> [To do] How many lines below contain the word "logoColor"? Reply solely with the number.

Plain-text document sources
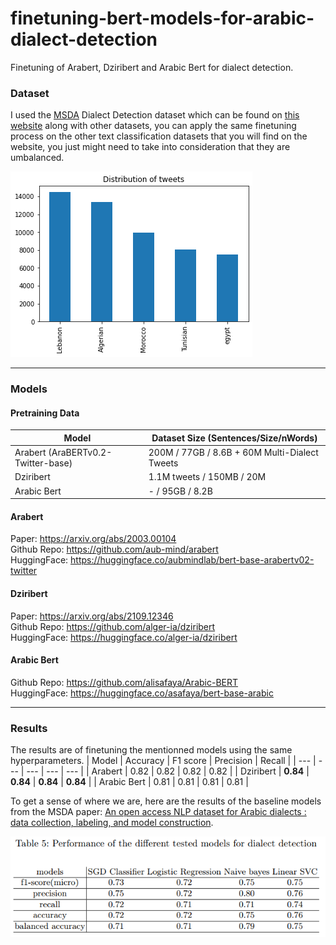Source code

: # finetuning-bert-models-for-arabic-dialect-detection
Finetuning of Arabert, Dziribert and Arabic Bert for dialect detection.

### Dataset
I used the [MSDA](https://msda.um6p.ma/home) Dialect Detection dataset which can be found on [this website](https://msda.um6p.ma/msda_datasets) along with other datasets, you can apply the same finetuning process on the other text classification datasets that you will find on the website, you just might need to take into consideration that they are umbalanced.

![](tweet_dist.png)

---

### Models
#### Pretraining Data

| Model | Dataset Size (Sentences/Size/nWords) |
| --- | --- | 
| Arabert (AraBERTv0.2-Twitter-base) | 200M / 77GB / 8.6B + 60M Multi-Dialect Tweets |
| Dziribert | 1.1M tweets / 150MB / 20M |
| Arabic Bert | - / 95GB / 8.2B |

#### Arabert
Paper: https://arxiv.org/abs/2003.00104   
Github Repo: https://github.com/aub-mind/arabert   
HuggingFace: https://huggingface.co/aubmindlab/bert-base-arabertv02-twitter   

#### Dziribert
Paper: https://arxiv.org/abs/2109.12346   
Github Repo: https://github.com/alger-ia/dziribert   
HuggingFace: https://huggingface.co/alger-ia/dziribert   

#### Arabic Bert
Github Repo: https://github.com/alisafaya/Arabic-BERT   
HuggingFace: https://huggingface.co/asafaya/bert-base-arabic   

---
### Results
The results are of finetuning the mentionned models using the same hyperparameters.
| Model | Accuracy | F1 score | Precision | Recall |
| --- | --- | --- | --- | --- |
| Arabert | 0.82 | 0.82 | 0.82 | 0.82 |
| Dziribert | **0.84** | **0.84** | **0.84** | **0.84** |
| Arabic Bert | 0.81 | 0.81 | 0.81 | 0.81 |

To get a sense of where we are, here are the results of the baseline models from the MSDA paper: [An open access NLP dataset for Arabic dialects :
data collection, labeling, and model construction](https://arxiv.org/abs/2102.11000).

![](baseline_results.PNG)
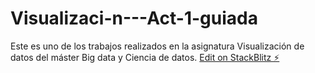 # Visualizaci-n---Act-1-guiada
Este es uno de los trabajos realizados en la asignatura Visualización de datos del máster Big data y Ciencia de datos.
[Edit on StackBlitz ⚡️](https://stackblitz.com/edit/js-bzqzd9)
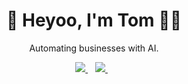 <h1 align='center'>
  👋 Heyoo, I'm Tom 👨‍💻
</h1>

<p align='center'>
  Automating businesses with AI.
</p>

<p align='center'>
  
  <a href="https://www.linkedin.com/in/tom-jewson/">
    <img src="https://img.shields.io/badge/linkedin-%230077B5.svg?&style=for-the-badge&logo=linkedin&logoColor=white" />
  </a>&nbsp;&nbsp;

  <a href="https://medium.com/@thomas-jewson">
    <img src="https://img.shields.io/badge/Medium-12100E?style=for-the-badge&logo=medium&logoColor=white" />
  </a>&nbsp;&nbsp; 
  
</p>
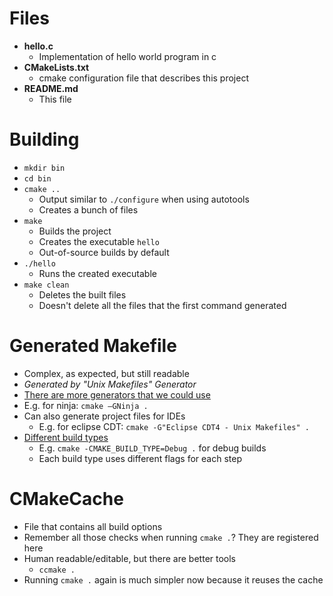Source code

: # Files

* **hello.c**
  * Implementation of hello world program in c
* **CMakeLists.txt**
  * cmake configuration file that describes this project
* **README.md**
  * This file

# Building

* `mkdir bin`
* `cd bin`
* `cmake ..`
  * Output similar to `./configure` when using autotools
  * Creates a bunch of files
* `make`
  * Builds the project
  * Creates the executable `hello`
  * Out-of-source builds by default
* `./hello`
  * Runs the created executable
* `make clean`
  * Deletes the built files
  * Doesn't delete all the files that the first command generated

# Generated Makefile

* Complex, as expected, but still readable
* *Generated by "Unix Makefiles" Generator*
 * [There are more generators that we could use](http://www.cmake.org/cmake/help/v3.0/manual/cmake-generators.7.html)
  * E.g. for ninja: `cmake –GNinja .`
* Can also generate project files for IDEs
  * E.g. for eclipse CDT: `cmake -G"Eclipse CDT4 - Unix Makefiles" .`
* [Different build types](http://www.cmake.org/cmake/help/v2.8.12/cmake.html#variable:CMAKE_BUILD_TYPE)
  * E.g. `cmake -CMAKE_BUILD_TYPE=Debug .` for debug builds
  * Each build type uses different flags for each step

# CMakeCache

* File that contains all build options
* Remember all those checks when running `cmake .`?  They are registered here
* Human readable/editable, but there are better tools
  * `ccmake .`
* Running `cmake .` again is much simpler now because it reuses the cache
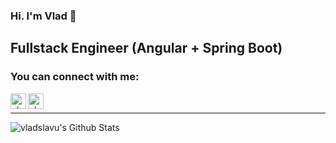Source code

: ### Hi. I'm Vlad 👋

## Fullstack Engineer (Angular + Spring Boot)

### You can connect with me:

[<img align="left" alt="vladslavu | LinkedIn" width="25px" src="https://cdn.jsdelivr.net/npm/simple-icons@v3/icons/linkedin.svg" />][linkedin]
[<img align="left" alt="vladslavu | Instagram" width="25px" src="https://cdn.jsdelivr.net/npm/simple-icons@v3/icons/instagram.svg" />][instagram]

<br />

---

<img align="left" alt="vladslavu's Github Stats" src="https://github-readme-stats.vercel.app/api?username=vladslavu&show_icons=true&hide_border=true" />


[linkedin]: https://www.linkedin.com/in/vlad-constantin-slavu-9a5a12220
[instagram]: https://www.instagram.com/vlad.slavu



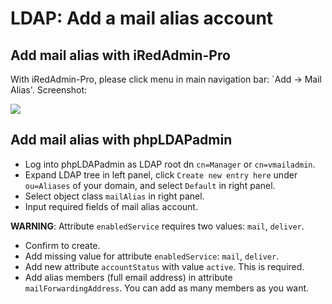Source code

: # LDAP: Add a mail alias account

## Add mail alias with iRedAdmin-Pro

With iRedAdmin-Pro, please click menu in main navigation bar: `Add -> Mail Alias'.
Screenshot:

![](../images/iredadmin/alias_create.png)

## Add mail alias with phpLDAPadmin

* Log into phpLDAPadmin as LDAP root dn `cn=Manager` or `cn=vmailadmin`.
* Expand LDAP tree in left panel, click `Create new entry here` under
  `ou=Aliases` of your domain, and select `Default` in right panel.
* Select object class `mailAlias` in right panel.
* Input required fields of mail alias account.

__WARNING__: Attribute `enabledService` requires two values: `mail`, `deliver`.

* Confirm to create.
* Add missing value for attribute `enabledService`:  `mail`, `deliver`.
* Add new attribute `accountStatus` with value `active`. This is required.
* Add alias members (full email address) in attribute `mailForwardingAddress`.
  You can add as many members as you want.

> [Solution to this exercise] 2